IMG-20250518-WA0000.jpg

 

Syuhada Uhud: Di Antara Mereka Adalah Singa Allah

Lebih dari 70 sahabat gugur syahid dalam peperangan ini. Di antaranya adalah Sayyid Asy-Syuhada, Hamzah bin Abdul Muthalib radhiyallahu 'anhu, paman dan saudara sepersusuan Rasulullah ﷺ. Beliau dibunuh secara keji oleh Wahsyi atas perintah Hindun, istri Abu Sufyan. Dada Hamzah dibelah, hatinya dikeluarkan dan dikunyah.

Rasulullah ﷺ menangis tersedu saat melihat jasad beliau. Namun beliau tidak membalas kebiadaban itu dengan kejahatan serupa.

Mush’ab bin ‘Umair, gugur dengan memegang bendera Islam setelah dikira sebagai Rasulullah ﷺ karena kemiripan fisik.

Anas bin an-Nadhr, yang syahid setelah berkata, "Aku mencium bau surga dari balik Uhud!"

 

Pasukan Muslim Mundur dan Quraisy Tidak Mengejar

Pasukan Muslim terpaksa mundur ke sisi gunung. Abu Sufyan tidak meneruskan serangan karena khawatir akan adanya pasukan tambahan dari Madinah. Quraisy menyatakan kemenangan dan kembali ke Mekkah.

 

Turunnya Wahyu Sebagai Evaluasi dan Teguran

Allah ta'ala menurunkan ayat-ayat dalam Surat Ali ‘Imran sebagai evaluasi terhadap peristiwa ini:

وَلَقَدْ صَدَقَكُمُ ٱللَّهُ وَعْدَهُۥٓ إِذْ تَحُسُّونَهُم بِإِذْنِهِۦ ۖ حَتَّىٰٓ إِذَا فَشِلْتُمْ وَتَنَـٰزَعْتُمْ فِى ٱلْأَمْرِ وَعَصَيْتُم مِّنۢ بَعْدِ مَآ أَرَىٰكُم مَّا تُحِبُّونَ ۚ مِنكُم مَّن يُرِيدُ ٱلدُّنْيَا وَمِنكُم مَّن يُرِيدُ ٱلْـَٔاخِرَةَ ۚ ثُمَّ صَرَفَكُمْ عَنْهُمْ لِيَبْتَلِيَكُمْ ۖ وَلَقَدْ عَفَا عَنكُمْ ۗ وَٱللَّهُ ذُو فَضْلٍ عَلَى ٱلْمُؤْمِنِينَ

"Sungguh, Allah telah memenuhi janji-Nya kepadamu ketika kamu membunuh mereka dengan izin-Nya, sampai pada saat kamu lemah dan berselisih dalam urusan itu dan durhaka setelah Allah memperlihatkan kepadamu apa yang kamu sukai.
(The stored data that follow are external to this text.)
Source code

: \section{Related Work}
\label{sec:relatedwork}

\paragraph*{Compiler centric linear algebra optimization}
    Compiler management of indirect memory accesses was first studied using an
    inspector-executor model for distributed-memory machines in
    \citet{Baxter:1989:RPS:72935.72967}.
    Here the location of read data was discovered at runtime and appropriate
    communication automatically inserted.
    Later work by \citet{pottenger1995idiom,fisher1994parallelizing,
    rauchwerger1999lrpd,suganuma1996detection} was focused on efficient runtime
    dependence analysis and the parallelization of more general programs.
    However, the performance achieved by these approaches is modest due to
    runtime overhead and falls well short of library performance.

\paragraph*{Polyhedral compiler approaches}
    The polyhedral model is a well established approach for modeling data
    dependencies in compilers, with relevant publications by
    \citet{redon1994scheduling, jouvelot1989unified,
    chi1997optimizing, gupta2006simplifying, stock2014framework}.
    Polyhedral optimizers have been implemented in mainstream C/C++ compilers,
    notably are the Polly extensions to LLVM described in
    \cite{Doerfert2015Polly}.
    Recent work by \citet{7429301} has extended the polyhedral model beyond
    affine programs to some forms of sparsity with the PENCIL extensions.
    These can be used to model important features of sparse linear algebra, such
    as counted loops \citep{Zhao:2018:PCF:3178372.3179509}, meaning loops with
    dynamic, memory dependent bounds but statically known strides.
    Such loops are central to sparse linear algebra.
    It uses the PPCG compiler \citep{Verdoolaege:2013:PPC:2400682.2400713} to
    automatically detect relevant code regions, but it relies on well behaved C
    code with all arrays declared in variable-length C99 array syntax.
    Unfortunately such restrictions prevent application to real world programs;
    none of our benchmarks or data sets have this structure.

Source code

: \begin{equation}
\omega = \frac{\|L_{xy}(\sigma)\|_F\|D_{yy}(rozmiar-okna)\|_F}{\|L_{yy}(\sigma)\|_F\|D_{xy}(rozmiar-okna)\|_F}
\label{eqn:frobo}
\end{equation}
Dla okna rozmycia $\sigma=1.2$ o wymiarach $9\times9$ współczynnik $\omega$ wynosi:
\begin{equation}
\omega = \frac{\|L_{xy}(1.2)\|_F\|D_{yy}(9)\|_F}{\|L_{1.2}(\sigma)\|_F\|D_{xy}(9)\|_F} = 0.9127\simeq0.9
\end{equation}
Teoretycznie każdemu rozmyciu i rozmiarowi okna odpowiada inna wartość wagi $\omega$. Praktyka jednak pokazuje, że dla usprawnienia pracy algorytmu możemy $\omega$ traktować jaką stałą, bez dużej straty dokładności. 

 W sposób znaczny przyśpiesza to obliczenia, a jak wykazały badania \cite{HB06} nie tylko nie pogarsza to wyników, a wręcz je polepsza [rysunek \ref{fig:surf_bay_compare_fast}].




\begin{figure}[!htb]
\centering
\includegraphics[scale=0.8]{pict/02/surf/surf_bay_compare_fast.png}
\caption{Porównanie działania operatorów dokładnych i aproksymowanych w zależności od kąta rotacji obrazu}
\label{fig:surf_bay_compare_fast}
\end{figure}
Di antaramu ada orang yang menginginkan dunia dan di antaramu ada orang yang menginginkan akhirat. Kemudian Dia memalingkan kamu dari mereka untuk mengujimu. Dan sungguh, Dia telah memaafkan kamu. Allah adalah Pemilik karunia (yang dilimpahkan) atas orang-orang yang beriman." (QS. Āli ‘Imrān: 152)

Ayat ini menegur, mendidik, dan menanamkan kesadaran bahwa kemenangan datang bersama keta'atan, dan kekalahan adalah buah dari pelanggaran.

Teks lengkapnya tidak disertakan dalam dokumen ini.